Im Wesentlichen gleicht M. alpestris apuanus seinem mitteleuropäischen Vetter M. alpestris alpestris, also unserem heimischen Bergmolch. Eine sichere Unterscheidung von der Nominatform ist nicht bei jedem Exemplar möglich. Das wichtigste Unterscheidungsmerkmal bezieht sich auf die Färbung der Bauchseite. Apuanische Bergmolche zeigen tendenziell eine verstärkte Fleckung im Kehlbereich, welche sich besonders zu den Körperflanken hin auch proximal ausdehnen kann. Mitteleuropäische Bergmolche zeigen indessen meist nur einige Flecken entlang der Kehlfalte oder sind unterseits generell ungefleckt. Andere Zeichnungsmerkmale, welche für die Unterscheidung beider Unterarten genannt werden, wie z.B. eine besonders leuchtende Färbung bei M. a. apuanus, liegen weitestgehend im Bereich der Nominatform. Es ist daher dringend notwendig, weitere Merkmale nachzuweisen, welche die Aufrechterhaltung der Unterart M. a. apuanus gerechtfertigt erscheinen lassen (Vgl. hierzu auch GROSSENBACHER u.a., 1999).
Meiner Auffassung nach ist die gelegentlich für den Apuanischen Bergmolch gebrauchte Bezeichnung Ichthyosaura alpestris apuana (LATREILLE 1801) ungültig, da es unklar ist, ob das für die Gattungsbeschreibung verwendete Typusexemplar überhaupt dem Bergmolch zuzurechnen ist (GROSSENBACHER, mündliche Mitteilung). Die Gattungsbezeichnung Ichthyosaura wird daher auf dieser Seite nicht verwendet.
2.3 Verbreitung
Im Gegensatz zur Nominatform zeigt der Apuanische Bergmolch ein eher kleinräumiges Verbreitungsgebiet. Über sein Vorkommen in Südostfrankreich herrscht in der Forschungsliteratur Unklarheit. NÖLLERT & NÖLLERT (1992) nennen die Unterart apuanus für die Basses-Alpes und die Alpes Maritimes bei Saint-Étienne-de-Tinée. GROSSENBACHER (u.a.) zitieren jedoch eine Untersuchung, nach der die Tiere in den französischen Alpen zwar Allele von M. a. apuanus besitzen, aber dennoch zur Nominatform gehören. Welche morphologischen Kriterien hier für diese Einordnung zur Rate gezogen wurden, bleibt unklar. Eigene Beobachtungen zum Status dieser Populationen konnten bisher nicht gemacht werden.

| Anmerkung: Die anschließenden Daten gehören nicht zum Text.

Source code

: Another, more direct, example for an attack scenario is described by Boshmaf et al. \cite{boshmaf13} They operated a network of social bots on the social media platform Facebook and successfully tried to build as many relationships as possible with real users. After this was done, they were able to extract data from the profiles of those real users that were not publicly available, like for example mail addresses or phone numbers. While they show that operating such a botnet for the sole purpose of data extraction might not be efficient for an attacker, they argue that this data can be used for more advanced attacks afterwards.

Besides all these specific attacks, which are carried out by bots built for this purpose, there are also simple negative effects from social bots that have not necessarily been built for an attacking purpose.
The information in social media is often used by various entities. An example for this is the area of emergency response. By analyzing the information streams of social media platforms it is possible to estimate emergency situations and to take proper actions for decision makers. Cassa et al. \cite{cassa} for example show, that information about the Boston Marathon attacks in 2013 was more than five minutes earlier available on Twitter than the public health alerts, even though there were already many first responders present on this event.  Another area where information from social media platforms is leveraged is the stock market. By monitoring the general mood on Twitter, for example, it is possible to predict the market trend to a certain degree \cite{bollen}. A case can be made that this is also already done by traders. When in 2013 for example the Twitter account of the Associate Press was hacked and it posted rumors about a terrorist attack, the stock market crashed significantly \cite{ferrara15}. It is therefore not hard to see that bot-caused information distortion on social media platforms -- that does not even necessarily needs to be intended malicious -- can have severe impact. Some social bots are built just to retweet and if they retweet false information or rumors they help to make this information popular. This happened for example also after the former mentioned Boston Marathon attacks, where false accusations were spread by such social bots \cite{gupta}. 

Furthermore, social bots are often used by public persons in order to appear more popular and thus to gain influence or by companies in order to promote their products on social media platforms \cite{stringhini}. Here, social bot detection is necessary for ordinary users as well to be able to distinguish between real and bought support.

Besser untersucht scheint die Situation der Unterart in Norditalien. Hier ist M. a. apuanus vom Tiefland bis in die subalpine Höhenstufe des Apeninn verbreitet. Isolierte Vorkommen befinden sich in Lazien sowie in Kalabrien, letzteres weit abseits vom Hauptareal der Unterart.
GROSSENBACHER (u.a., 1999) bemerken weiterhin, dass der Apuanische Bergmolch in seinem Areal keinesfalls so häufig ist, wie die Nominatform in Mitteleuropa. Einige Populationen sind offenbar bereits vollständig erloschen (Günter SCHULTSCHIK, schriftl. Mitteilung). Doch sind die Angaben zu Verbreitung, Habitatwahl und einer möglichen Gefährdung in deutscher Sprache insgesamt sehr dürftig und entsprechen keineswegs z.B. dem, was wir bei M. a. alpestris bereits über die Verbreitung und Populationsökologie wissen. Deutlich wird jedoch immerhin, dass auch Mesotriton alpestris apuanus eine große Vorliebe für Waldgebiete bzw. dessen Nähe zu zeigen scheint (GROSSENBACHER, u.a., 1999).
2.4 Haltung
Mesotriton alpestris apuanus neigt in Menschenhand dazu, seinen Wasseraufenthalt über das ganze Jahr auszudehnen. Günter SCHULTSCHIK bemerkt weiterhin, dass einige Populationen des apuanischen Bergmolches auch im Freihand ganzjährig aquatisch leben. Um dieser Neigung der Tiere zu entsprechen, ist es empfehlenswert, sie in einem Aquarium unterzubringen. Die im Handel angebotenen Standardgrößen mit 54 bzw. 112 Litern Inhalt sind hierfür recht gut geeignet. Nach oben hin sind dem Aquarienvolumen natürlich keine Grenzen gesetzt. Der Standort des Behälters sollte keinesfalls sonnig gewählt werden, auch wenn sich die Molche gegenüber zeitweiligen sommerlichen Temperaturen recht tolerant zeigen.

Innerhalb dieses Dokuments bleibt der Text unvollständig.